A lot of consulting entrepreneurs believe that drafting a good contract and agreement for consulting services is an attorney’s job. They get themselves the best attorney they can afford, and then take their eyes off the contract.
This attitude towards outsourcing legal help doesn’t work. You have to know enough about agreement drafting to at least know if your attorney is on the right lines to protect you and your client. Also, without your help, most of the critical parts of the draft cannot be filled.
Contracts and agreements need special care when you consider what will happen between you and your client if things go terribly wrong. The contract will help to either resuscitate the relationship or help the parties to part ways – but do so without bad blood or erosion of brand equity.
At Solohacks Academy, we believe you should always draft a consulting services agreement with as much detail as you can include, so that all contingencies are factored in as best as you can anticipate them. Try to brainstorm and cover as many ups and downs as you can think of. That is your best insurance for the future.
1. Be careful when naming parties and their credentials involved in the agreement
This first part of a Consulting Services Agreement sounds very straightforward. Your agreement should start by listing out all parties involved in the contract, including their official names and locations.
Now, think through this one. It is deceptively simple, but it can have some serious ramifications in the future if you don’t apply your mind to it. Here are some very important questions to ask yourself about adding yourself as one party, and seeing who you will be adding as your other party:
- Do you want to be added as yourself (the person, in your individual capacity) … or with your name and job title (as the person responsible for carrying out the agreement in your official capacity) … or do you want to add your consulting business as the party (with you as its official) … or do you want to add the name of the parent company of your consulting business (many people have a holding company name that’s different from the consulting business name, and owns the consulting business).
- All of the same four options apply also for the name of the other party, which could be your consulting client. In addition, if your client is a large company, see which division of it is your exact client and responsible for the agreement.
Why does it matter so much? Why must you pay such acute attention to the naming of the parties? This is because the eventual liability (legally speaking) of an individual acting in an individual capacity can be a whole lot different from an individual working as an official of a business. Again, a business may have a different set of responsibilities (as listed in its memorandum at the time of inception) from its parent holding company. A geographical or functional branch of a company that enters into your agreement may have its roles and liabilities circumscribed by its geography or state rules or its departmental functions as prescribed by its company rules.
You don’t want someone wriggling out of the contract or agreement later saying, “We signed the agreement, but we didn’t have a full mandate to do so because of prior regulations within our business.”
Always make sure you know how you are supposed to enter the agreement from your side, and what the implications could be depending on who enters the agreement from the client’s side.
2. List the roles, responsibilities, contributions due from both consultant and client
The second item to watch out for on your Consulting Services Agreement is the listing of all services you are going to offer to the client.

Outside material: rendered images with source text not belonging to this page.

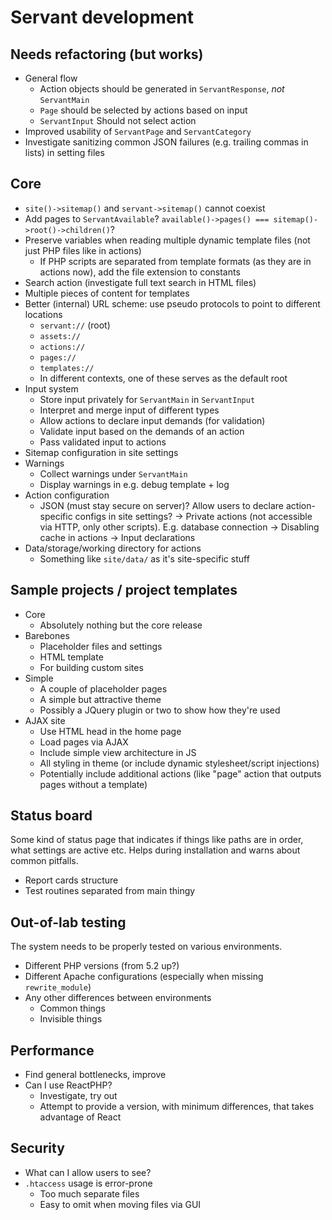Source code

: 
# Servant development

## Needs refactoring (but works)

- General flow
	- Action objects should be generated in `ServantResponse`, *not* `ServantMain`
	- `Page` should be selected by actions based on input
	- `ServantInput` Should not select action
- Improved usability of `ServantPage` and `ServantCategory`
- Investigate sanitizing common JSON failures (e.g. trailing commas in lists) in setting files



## Core

- `site()->sitemap()` and `servant->sitemap()` cannot coexist
- Add pages to `ServantAvailable`? `available()->pages() === sitemap()->root()->children()`?
- Preserve variables when reading multiple dynamic template files (not just PHP files like in actions)
	- If PHP scripts are separated from template formats (as they are in actions now), add the file extension to constants
- Search action (investigate full text search in HTML files)
- Multiple pieces of content for templates
- Better (internal) URL scheme: use pseudo protocols to point to different locations
	- `servant://` (root)
	- `assets://`
	- `actions://`
	- `pages://`
	- `templates://`
	- In different contexts, one of these serves as the default root
- Input system
	- Store input privately for `ServantMain` in `ServantInput`
	- Interpret and merge input of different types
	- Allow actions to declare input demands (for validation)
	- Validate input based on the demands of an action
	- Pass validated input to actions
- Sitemap configuration in site settings
- Warnings
	- Collect warnings under `ServantMain`
	- Display warnings in e.g. debug template + log
- Action configuration
	- JSON (must stay secure on server)?  Allow users to declare action-specific configs in site settings?
	-> Private actions (not accessible via HTTP, only other scripts). E.g. database connection
	-> Disabling cache in actions
	-> Input declarations
- Data/storage/working directory for actions
	- Something like `site/data/` as it's site-specific stuff



## Sample projects / project templates

- Core
	- Absolutely nothing but the core release
- Barebones
	- Placeholder files and settings
	- HTML template
	- For building custom sites
- Simple
	- A couple of placeholder pages
	- A simple but attractive theme
	- Possibly a JQuery plugin or two to show how they're used
- AJAX site
	- Use HTML head in the home page
	- Load pages via AJAX
	- Include simple view architecture in JS
	- All styling in theme (or include dynamic stylesheet/script injections)
	- Potentially include additional actions (like "page" action that outputs pages without a template)



## Status board

Some kind of status page that indicates if things like paths are in order, what settings are active etc. Helps during installation and warns about common pitfalls.

- Report cards structure
- Test routines separated from main thingy



## Out-of-lab testing

The system needs to be properly tested on various environments.

- Different PHP versions (from 5.2 up?)
- Different Apache configurations (especially when missing `rewrite_module`)
- Any other differences between environments
	- Common things
	- Invisible things



## Performance

- Find general bottlenecks, improve
- Can I use ReactPHP?
	- Investigate, try out
	- Attempt to provide a version, with minimum differences, that takes advantage of React



## Security

- What can I allow users to see?
- `.htaccess` usage is error-prone
	- Too much separate files
	- Easy to omit when moving files via GUI

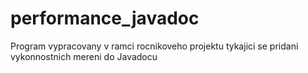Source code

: performance_javadoc
===================

Program vypracovany v ramci rocnikoveho projektu tykajici se pridani vykonnostnich mereni do Javadocu
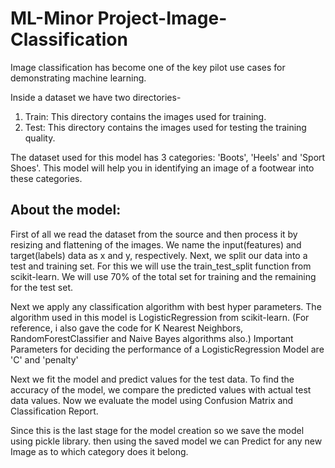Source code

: # ML-Minor Project-Image-Classification

Image classification has become one of the key pilot use cases for demonstrating machine learning.

Inside a dataset we have two directories-
1. Train: This directory contains the images used for training.
2. Test: This directory contains the images used for testing the training quality.

The dataset used for this model has 3 categories: 'Boots', 'Heels' and 'Sport Shoes'.
This model will help you in identifying an image of a footwear into these categories.

## About the model:
First of all we read the dataset from the source and then process it by resizing and flattening of the images.
We name the input(features) and target(labels) data as x and y, respectively.
Next, we split our data into a test and training set. 
For this we will use the train_test_split function from scikit-learn. 
We will use 70% of the total set for training and the remaining for the test set.

Next we apply any classification algorithm with best hyper parameters.
The algorithm used in this model is LogisticRegression from scikit-learn.
(For reference, i also gave the code for K Nearest Neighbors, RandomForestClassifier and Naive Bayes algorithms also.)
Important Parameters for deciding the performance of a LogisticRegression Model are 'C' and 'penalty'

Next we fit the model and predict values for the test data.
To find the accuracy of the model, we compare the predicted values with actual test data values.
Now we evaluate the model using Confusion Matrix and Classification Report.

Since this is the last stage for the model creation so we save the model using pickle library.
then using the saved model we can Predict for any new Image as to which category does it belong.
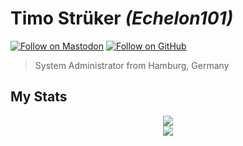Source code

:# Timo Strüker _(Echelon101)_
[![Follow on Mastodon](https://img.shields.io/mastodon/follow/27?domain=https%3A%2F%2Fmastodon.1in1.net&label=Follow%20%40timo%401in1.net&style=social)](https://mastodon.1in1.net/@timo)
[![Follow on GitHub](https://img.shields.io/github/followers/Echelon101?style=social&label=Follow%20on%20GitHub)](https://github.com/Echelon101)

> System Administrator from Hamburg, Germany

## My Stats

<p align="center">
<img src="https://github-readme-stats.vercel.app/api?username=Echelon101&count_private=true&show_icons=true&title_color=e5502b&theme=dark&bg_color=110a3e,120a2e,120a1e&hide_border=true" /><br/>
<img src="https://github-readme-stats.vercel.app/api/top-langs/?username=Echelon101&title_color=e5502b&theme=dark&layout=compact&bg_color=110a3e,120a2e,120a1e&hide_border=true" />
</p>


<!--
**Echelon101/Echelon101** is a ✨ _special_ ✨ repository because its `README.md` (this file) appears on your GitHub profile.

Here are some ideas to get you started:

- 🔭 I’m currently working on ...
- 🌱 I’m currently learning ...
- 👯 I’m looking to collaborate on ...
- 🤔 I’m looking for help with ...
- 💬 Ask me about ...
- 📫 How to reach me: ...
- 😄 Pronouns: ...
- ⚡ Fun fact: ...
-->
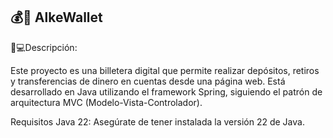 ## 💰🪪 AlkeWallet

📱💻Descripción:

Este proyecto es una billetera digital que permite realizar depósitos, retiros y transferencias de dinero en cuentas desde una página web.
Está desarrollado en Java utilizando el framework Spring, siguiendo el patrón de arquitectura MVC (Modelo-Vista-Controlador).

Requisitos
Java 22: Asegúrate de tener instalada la versión 22 de Java.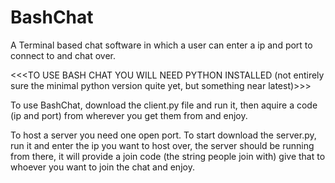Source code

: # BashChat
A Terminal based chat software in which a user can enter a ip and port to connect to and chat over.

<<<TO USE BASH CHAT YOU WILL NEED PYTHON INSTALLED (not entirely sure the minimal python version quite yet, but something near latest)>>>

To use BashChat, download the client.py file and run it, then aquire a code (ip and port) from wherever you get them from and enjoy.

To host a server you need one open port. To start download the server.py, run it and enter the ip you want to host over, the server should be running from there, it will provide a join code (the string people join with) give that to whoever you want to join the chat and enjoy.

The list is important and should be as comprehensive and clear as possible, with every detail spelled out. Even more important is the description of every service, and what you mean by it exactly.
This listing issue may sound very simple at first glance, but it’s critical. Why? Because you have to ensure that you lucidly make the separation between the many types of services you are proposing to offer. You may be offering a one-time project, or an ongoing one with or without a time limit. The way you name your service may not give the client the full idea, and he may think it to be altogether something different.
For example, if your agreement lists “One-off mentoring services over a 30 minute Skype call” as one of your items to be delivered, you will have to see if the word “mentoring” needs to be better described. The client may think he can ask you for any kind of help. Whereas, you may be thinking of certain limits to what you will include in your “mentoring”. If you leave it as just “mentoring”, the scope of what you will do exactly is not clear. Everyone has a different picture of what mentoring may include. You’d be surprised how the simplest of English words can connote different things to different people.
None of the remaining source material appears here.